Summary judgment can, however, be appropriate in limited circumstances when the failure to investigate potential fraud is not reasonably justified. Rindlisbacher v. Steinway & Sons Inc., 497 F.Supp.3d 479, 496 (D. Ariz. 2020). Put differently, Rindlisbacher suggests that in circumstances where the plaintiff has unreasonably failed to investigate, the fact of inquiry notice may defeat the discovery rule. Id. at 498; see also Merck & Co., Inc. v. Reynolds, 559 U.S. 633, 651 (2010). Inquiry notice is different than accrual: it is the point at which the plaintiff “possesses a quantum of information sufficiently suggestive of wrongdoing that he should conduct further inquiry.” Reynolds, 559 U.S. at 650. The rationale behind the discovery rule is that “it is unjust to deprive a plaintiff of a cause of action before [he] has a reasonable basis for believing that a claim exists.” Doe v. Roe, 955 P.2d 951, 960 (Ariz. 1998) (citation omitted). This policy is not served by tolling the limitations period for a plaintiff who was on inquiry notice but unreasonably failed to perform any investigation.

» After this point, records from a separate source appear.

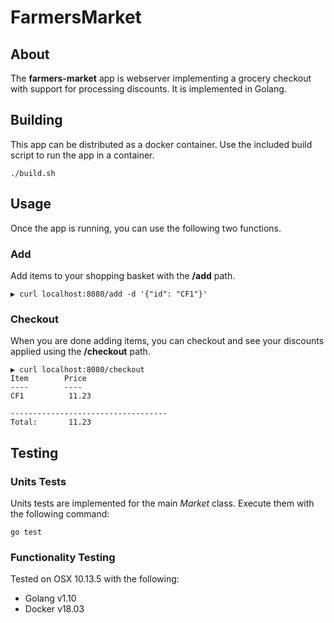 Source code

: # FarmersMarket

## About
The **farmers-market** app is webserver implementing a grocery checkout with support for processing discounts.  It is implemented in Golang.

## Building
This app can be distributed as a docker container.  Use the included build script to run the app in a container.
```shell
./build.sh
```

## Usage

Once the app is running, you can use the following two functions.

### Add

Add items to your shopping basket with the **/add** path.
```shell
▶ curl localhost:8080/add -d '{"id": "CF1"}'   
```

### Checkout

When you are done adding items, you can checkout and see your discounts applied using the **/checkout** path.
```shell
▶ curl localhost:8080/checkout   
Item		Price
----		----
CF1 	 	 11.23
	  	
-----------------------------------
Total:		 11.23

```

## Testing

### Units Tests
Units tests are implemented for the main *Market* class.  Execute them with the following command:
```shell
go test
```

### Functionality Testing

Tested on OSX 10.13.5 with the following:
- Golang v1.10
- Docker v18.03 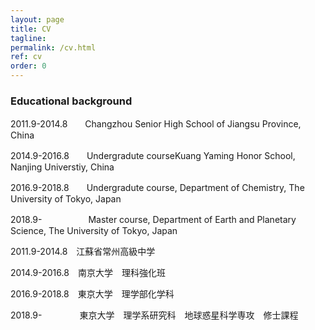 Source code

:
 ```yaml
---
layout: page
title: CV
tagline: 
permalink: /cv.html
ref: cv
order: 0
---
```


### Educational background

2011.9-2014.8　　Changzhou Senior High School of Jiangsu Province, China

2014.9-2016.8　　Undergradute courseKuang Yaming Honor School, Nanjing Universtiy, China

2016.9-2018.8　　Undergradute course, Department of Chemistry, The University of Tokyo, Japan

2018.9-　　　　　 Master course, Department of Earth and Planetary Science, The University of Tokyo, Japan


2011.9-2014.8　江蘇省常州高級中学

2014.9-2016.8　南京大学　理科強化班

2016.9-2018.8　東京大学　理学部化学科

2018.9-　　　　 東京大学　理学系研究科　地球惑星科学専攻　修士課程
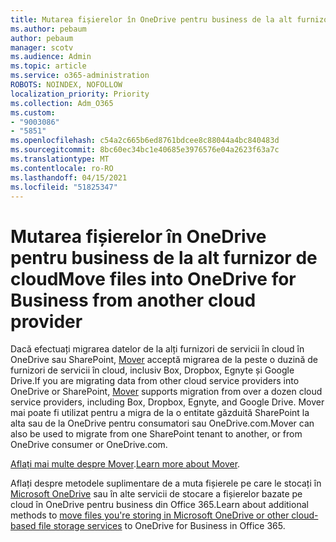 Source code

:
 ```yaml
---
title: Mutarea fișierelor în OneDrive pentru business de la alt furnizor de cloud
ms.author: pebaum
author: pebaum
manager: scotv
ms.audience: Admin
ms.topic: article
ms.service: o365-administration
ROBOTS: NOINDEX, NOFOLLOW
localization_priority: Priority
ms.collection: Adm_O365
ms.custom:
- "9003086"
- "5851"
ms.openlocfilehash: c54a2c665b6ed8761bdcee8c88044a4bc840483d
ms.sourcegitcommit: 8bc60ec34bc1e40685e3976576e04a2623f63a7c
ms.translationtype: MT
ms.contentlocale: ro-RO
ms.lasthandoff: 04/15/2021
ms.locfileid: "51825347"
---
```

# <a name="move-files-into-onedrive-for-business-from-another-cloud-provider"></a><span data-ttu-id="6f6d1-102">Mutarea fișierelor în OneDrive pentru business de la alt furnizor de cloud</span><span class="sxs-lookup"><span data-stu-id="6f6d1-102">Move files into OneDrive for Business from another cloud provider</span></span>

<span data-ttu-id="6f6d1-103">Dacă efectuați migrarea datelor de la alți furnizori de servicii în cloud în OneDrive sau SharePoint, [Mover](https://go.microsoft.com/fwlink/?linkid=2132453) acceptă migrarea de la peste o duzină de furnizori de servicii în cloud, inclusiv Box, Dropbox, Egnyte și Google Drive.</span><span class="sxs-lookup"><span data-stu-id="6f6d1-103">If you are migrating data from other cloud service providers into OneDrive or SharePoint, [Mover](https://go.microsoft.com/fwlink/?linkid=2132453) supports migration from over a dozen cloud service providers, including Box, Dropbox, Egnyte, and Google Drive.</span></span> <span data-ttu-id="6f6d1-104">Mover mai poate fi utilizat pentru a migra de la o entitate găzduită SharePoint la alta sau de la OneDrive pentru consumatori sau OneDrive.com.</span><span class="sxs-lookup"><span data-stu-id="6f6d1-104">Mover can also be used to migrate from one SharePoint tenant to another, or from OneDrive consumer or OneDrive.com.</span></span>

<span data-ttu-id="6f6d1-105">[Aflați mai multe despre Mover](https://go.microsoft.com/fwlink/?linkid=2132453).</span><span class="sxs-lookup"><span data-stu-id="6f6d1-105">[Learn more about Mover](https://go.microsoft.com/fwlink/?linkid=2132453).</span></span>

<span data-ttu-id="6f6d1-106">Aflați despre metodele suplimentare de a muta fișierele pe care le stocați în [Microsoft OneDrive](https://support.microsoft.com/office/7fb28cad-7e25-451f-8b4b-2d1a71e5c0e9) sau în alte servicii de stocare a fișierelor bazate pe cloud în OneDrive pentru business din Office 365.</span><span class="sxs-lookup"><span data-stu-id="6f6d1-106">Learn about additional methods to [move files you're storing in Microsoft OneDrive or other cloud-based file storage services](https://support.microsoft.com/office/7fb28cad-7e25-451f-8b4b-2d1a71e5c0e9) to OneDrive for Business in Office 365.</span></span>
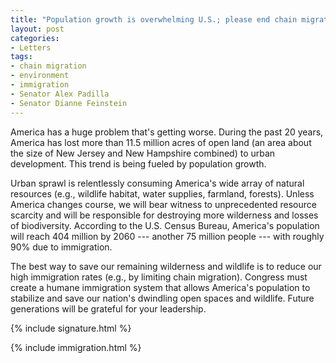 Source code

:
 ```yaml
---
title: "Population growth is overwhelming U.S.; please end chain migration"
layout: post
categories:
- Letters
tags:
- chain migration
- environment
- immigration
- Senator Alex Padilla
- Senator Dianne Feinstein
---
```


America has a huge problem that's getting worse. During the past 20 years, America has lost more than 11.5 million acres of open land (an area about the size of New Jersey and New Hampshire combined) to urban development. This trend is being fueled by population growth.

Urban sprawl is relentlessly consuming America's wide array of natural resources (e.g., wildlife habitat, water supplies, farmland, forests). Unless America changes course, we will bear witness to unprecedented resource scarcity and will be responsible for destroying more wilderness and losses of biodiversity. According to the U.S. Census Bureau, America's population will reach 404 million by 2060 --- another 75 million people --- with roughly 90% due to immigration.

The best way to save our remaining wilderness and wildlife is to reduce our high immigration rates (e.g., by limiting chain migration). Congress must create a humane immigration system that allows America's population to stabilize and save our nation's dwindling open spaces and wildlife. Future generations will be grateful for your leadership.

{% include signature.html %}

{% include immigration.html %}
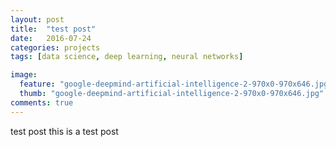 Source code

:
 ```yaml
---
layout: post
title:  "test post"
date:   2016-07-24
categories: projects
tags: [data science, deep learning, neural networks]

image:
  feature: "google-deepmind-artificial-intelligence-2-970x0-970x646.jpg"
  thumb: "google-deepmind-artificial-intelligence-2-970x0-970x646.jpg"
comments: true
---
```


test post
this is a test post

It is worth noting that some Arizona cases suggest that a fraud claim may accrue upon inquiry notice, rather than discovery, while other cases staunchly follow the discovery rule. Compare Coronado Dev. Corp., 678 F.3d at 537, with Zowine v. Prussin, No. CV-14-00892-PHX-GMS, 2016 WL 558550, at *3 (D. Ariz. 2016). This Court understands inquiry notice coupled with an unreasonable failure to investigate (demonstrated by evidence that information about a claim was readily available with a reasonable investigation) to constitute a limited exception to the discovery rule, allowing for a cause of action to accrue at inquiry notice, rather than upon discovery.

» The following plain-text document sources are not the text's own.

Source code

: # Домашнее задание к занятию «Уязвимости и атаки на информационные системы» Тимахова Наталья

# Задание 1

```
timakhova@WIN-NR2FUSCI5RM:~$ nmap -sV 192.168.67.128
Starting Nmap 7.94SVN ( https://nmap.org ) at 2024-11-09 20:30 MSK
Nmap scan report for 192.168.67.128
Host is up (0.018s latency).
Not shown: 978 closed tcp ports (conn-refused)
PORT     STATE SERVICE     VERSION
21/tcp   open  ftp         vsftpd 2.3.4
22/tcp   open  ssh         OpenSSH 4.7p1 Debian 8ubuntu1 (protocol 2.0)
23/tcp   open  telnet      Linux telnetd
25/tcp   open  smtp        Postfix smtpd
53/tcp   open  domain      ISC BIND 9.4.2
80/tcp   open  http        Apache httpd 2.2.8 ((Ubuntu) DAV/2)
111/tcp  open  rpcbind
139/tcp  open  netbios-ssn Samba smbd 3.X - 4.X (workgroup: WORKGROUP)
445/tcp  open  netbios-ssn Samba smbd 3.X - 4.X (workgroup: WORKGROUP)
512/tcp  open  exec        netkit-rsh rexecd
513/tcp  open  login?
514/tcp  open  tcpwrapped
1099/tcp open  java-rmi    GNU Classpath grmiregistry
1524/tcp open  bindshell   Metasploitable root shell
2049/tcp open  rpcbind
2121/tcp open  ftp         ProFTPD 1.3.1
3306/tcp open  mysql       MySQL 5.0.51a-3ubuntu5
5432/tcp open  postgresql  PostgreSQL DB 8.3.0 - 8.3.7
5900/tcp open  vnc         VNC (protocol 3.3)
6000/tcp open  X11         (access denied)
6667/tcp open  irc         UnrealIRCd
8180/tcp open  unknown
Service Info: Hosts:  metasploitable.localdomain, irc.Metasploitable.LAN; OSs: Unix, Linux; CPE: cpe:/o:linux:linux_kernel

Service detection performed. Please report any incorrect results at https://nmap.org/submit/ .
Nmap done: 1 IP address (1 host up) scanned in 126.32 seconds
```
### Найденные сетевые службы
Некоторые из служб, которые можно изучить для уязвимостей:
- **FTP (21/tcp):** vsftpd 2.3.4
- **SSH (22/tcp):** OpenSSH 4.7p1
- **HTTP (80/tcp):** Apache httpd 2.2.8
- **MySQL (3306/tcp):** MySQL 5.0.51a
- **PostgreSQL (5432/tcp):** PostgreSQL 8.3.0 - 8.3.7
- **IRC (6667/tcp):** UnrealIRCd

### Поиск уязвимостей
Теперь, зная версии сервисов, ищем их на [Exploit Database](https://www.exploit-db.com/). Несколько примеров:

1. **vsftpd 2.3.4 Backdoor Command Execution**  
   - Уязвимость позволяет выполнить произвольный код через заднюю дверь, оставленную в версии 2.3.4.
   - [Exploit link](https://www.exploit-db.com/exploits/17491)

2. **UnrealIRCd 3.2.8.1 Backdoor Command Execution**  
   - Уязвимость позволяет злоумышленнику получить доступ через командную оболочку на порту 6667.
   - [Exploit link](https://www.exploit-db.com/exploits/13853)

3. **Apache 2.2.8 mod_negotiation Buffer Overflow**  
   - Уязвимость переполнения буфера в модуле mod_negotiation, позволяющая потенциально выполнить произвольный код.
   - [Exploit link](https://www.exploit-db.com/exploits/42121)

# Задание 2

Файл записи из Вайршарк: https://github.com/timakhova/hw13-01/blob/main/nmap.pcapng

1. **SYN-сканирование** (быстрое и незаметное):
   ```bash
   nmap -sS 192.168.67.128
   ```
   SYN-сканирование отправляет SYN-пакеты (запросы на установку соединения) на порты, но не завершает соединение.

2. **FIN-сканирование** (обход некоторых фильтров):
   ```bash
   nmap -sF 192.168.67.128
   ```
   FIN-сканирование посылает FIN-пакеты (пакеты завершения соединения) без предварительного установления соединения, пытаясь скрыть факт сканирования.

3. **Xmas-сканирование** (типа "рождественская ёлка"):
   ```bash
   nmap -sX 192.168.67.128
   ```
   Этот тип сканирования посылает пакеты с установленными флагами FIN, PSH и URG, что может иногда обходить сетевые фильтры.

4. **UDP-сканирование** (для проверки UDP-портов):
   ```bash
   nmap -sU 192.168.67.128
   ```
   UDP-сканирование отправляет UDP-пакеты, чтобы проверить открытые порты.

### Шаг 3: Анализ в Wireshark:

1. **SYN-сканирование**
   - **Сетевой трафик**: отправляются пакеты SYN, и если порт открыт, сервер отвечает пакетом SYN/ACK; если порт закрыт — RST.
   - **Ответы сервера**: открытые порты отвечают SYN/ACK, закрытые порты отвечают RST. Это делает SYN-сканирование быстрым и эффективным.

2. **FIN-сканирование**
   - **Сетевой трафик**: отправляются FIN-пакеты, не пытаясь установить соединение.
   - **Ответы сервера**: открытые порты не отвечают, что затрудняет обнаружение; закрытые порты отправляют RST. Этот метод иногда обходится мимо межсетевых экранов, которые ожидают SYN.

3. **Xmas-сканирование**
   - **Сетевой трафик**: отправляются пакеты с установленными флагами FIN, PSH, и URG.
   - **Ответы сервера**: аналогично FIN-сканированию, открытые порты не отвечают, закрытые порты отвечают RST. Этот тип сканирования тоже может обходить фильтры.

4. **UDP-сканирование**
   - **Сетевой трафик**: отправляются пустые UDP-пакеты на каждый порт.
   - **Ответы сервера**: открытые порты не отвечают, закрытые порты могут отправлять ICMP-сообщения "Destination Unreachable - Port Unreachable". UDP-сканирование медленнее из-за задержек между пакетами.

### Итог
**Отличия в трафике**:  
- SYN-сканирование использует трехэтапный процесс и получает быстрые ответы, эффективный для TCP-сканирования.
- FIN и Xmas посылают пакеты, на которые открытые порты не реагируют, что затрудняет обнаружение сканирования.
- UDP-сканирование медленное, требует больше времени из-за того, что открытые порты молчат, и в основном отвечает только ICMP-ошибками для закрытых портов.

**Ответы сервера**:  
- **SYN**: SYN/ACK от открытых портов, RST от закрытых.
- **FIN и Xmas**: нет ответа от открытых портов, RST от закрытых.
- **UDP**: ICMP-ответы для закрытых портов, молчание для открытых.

This Court previously dismissed Plaintiffs' claims under the Act as time-barred at the pleadings stage. But the Court allowed Plaintiffs the opportunity to develop their common-law fraud and negligent misrepresentation claims, as the possibility remained that Plaintiffs could not determine the cause of their harm until later than July 2015. The previous dismissal did not reach the issue of causation, as accrual under the Act requires only discovery of the “fraudulent practice.” See Aaron v. Fromkin, 994 P.2d 1039, 1043 (Ariz.Ct.App. 2000).
Defendants have not offered evidence that Plaintiffs would have discovered the cause of their damages if they had performed a reasonably diligent investigation. In Rindlisbacher, the plaintiffs' fraud claim was dismissed as time-barred because the plaintiffs unreasonably failed to investigate their fraud claims upon inquiry notice. 497 F.Supp.3d at 496. Had they undertaken a reasonably diligent investigation, the plaintiffs would have discovered “historical [piano] sales in the Phoenix market” and “prior Steinway dealer's sales data”-either of which would have alerted them of the cause of their damages. Id. at 498-99. This information would have taken little effort to discover; it would have involved merely asking someone the plaintiffs already knew. Id. at 499. Because the plaintiffs unreasonably failed to investigate, their claims were barred by the applicable statute of limitations. Id. at 498.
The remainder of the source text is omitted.